Another major area of focus for Samsung for the S6 was refining the camera. While the sensor remains the same Sony sensor that we saw in the Galaxy Note 4, Samsung has improved the optics to have a maximum aperture size of f/1.9 compared to the f/2.2 that we saw with the Galaxy S5 in addition to an IR sensor in order to improve white balance detection. OIS is also introduced to the Galaxy S lineup for this generation, and in practice the stabilization is as effective as the Galaxy Note 4. Samsung strongly prioritized shooting speed and general camera speed with this generation, as they introduced object tracking AF, a double tap camera gesture, and further refinement of the PDAF system in order to make the camera experience much better than before. The object tracking AF is similar to what we've seen on phones like the Huawei Ascend Mate 7 before, but double-tapping the home button to wake up the camera was almost instant compared to pretty much any other method I've seen before. The long start-up time that I saw with the Galaxy S5's camera application has also disappeared for the most part, and in general places like the gallery and camera application are much faster than before. The front-facing camera is also a 5MP camera, which represents an upgrade over the Galaxy Note 4 but shares a f/1.9 aperture. Unfortunately, I was unable to really test the camera at all but it should be at reasonable improvement over the Galaxy Note 4's camera.

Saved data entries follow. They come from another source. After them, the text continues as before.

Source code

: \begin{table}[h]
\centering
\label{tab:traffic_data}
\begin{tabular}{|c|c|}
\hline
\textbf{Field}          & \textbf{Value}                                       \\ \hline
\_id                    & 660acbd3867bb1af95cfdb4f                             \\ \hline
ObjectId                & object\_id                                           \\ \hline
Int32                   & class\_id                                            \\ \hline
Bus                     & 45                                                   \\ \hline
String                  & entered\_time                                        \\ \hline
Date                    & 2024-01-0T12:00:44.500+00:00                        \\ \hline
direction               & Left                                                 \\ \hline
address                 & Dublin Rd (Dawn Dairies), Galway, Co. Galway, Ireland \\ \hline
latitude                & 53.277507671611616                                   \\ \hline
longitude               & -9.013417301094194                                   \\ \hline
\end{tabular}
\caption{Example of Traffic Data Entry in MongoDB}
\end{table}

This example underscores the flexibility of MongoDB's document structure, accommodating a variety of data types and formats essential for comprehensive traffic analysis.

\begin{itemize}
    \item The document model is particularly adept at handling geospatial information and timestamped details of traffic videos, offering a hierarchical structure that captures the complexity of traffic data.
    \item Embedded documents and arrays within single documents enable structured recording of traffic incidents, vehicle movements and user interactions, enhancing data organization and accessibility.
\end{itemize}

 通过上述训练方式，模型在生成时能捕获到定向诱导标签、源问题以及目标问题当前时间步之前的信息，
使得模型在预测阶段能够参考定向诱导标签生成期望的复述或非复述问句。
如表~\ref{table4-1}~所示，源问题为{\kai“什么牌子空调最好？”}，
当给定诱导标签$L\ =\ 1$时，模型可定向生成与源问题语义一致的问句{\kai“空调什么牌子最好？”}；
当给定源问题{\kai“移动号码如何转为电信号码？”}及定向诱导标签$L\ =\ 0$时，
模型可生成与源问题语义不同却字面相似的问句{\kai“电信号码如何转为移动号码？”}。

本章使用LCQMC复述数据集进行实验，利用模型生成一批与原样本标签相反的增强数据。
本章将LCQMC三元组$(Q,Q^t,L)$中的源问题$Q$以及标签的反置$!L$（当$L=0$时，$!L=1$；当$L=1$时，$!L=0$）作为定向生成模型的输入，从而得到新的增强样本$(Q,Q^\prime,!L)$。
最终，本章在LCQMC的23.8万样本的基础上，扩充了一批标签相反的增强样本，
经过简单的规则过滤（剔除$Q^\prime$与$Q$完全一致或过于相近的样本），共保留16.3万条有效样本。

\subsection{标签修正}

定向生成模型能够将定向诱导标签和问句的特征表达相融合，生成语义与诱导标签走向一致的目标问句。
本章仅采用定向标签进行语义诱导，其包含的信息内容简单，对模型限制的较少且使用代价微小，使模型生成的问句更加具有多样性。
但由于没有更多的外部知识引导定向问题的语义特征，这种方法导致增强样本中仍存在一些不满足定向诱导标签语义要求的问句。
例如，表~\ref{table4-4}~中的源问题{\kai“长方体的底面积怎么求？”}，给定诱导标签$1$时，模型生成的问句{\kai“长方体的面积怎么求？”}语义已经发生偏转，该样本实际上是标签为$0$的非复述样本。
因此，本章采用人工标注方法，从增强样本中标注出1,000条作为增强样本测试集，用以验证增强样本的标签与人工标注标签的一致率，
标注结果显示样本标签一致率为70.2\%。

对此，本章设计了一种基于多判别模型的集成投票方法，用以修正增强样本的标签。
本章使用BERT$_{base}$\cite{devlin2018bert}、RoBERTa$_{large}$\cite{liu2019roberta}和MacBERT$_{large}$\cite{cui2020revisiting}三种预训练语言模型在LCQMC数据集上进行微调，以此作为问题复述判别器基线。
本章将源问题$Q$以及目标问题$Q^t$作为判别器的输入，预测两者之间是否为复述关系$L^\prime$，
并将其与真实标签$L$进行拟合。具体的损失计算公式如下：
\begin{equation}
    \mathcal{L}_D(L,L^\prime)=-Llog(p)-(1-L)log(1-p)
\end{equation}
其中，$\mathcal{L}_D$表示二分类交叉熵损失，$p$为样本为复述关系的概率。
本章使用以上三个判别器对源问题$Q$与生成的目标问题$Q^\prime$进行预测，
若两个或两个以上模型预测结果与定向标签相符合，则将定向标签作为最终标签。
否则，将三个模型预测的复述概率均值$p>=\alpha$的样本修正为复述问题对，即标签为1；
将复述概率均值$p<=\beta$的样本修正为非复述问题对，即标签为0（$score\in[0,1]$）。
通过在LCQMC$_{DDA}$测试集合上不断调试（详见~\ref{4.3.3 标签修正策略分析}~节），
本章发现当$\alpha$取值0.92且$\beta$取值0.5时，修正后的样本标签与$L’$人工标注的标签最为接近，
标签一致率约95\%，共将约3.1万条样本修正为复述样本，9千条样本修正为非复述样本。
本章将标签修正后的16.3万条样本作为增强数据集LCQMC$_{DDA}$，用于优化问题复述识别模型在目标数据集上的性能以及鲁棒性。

For the S6 Samsung has also improved on the AMOLED display, both in quality and pixel density/resolution. Although we have relatively little detail on this, Samsung claims 600 nit luminance, up from their claimed 500 nits from the Galaxy S5 which means that this isn't the same panel as what we saw in the GS5 LTE-A. In addition, Samsung has included wireless charging support for both WPC1.1 and PMA 1.0 standards built into every Galaxy S6. The new fingerprint sensor is also amazing in comparison the experience with the Galaxy S5, and works about as well as Apple's TouchID system. Samsung is bundling this with Samsung Pay, which allows for payments with the fingerprint sensor for authentication and while not available at launch, Samsung will also support legacy magstripe terminals for mobile payments on the Galaxy S6. Samsung has also improved the speaker dramatically from the Galaxy S5, and it should have significantly improved sound quality and volume, in addition to the improved placement on the bottom of the phone. TouchWiz seems to remain relatively similar in design, but there's a big reduction in the number of pre-installed applications. There are some applications preinstalled by Microsoft such as OneNote, OneDrive, and Skype, but in general there's almost no bloat to speak of.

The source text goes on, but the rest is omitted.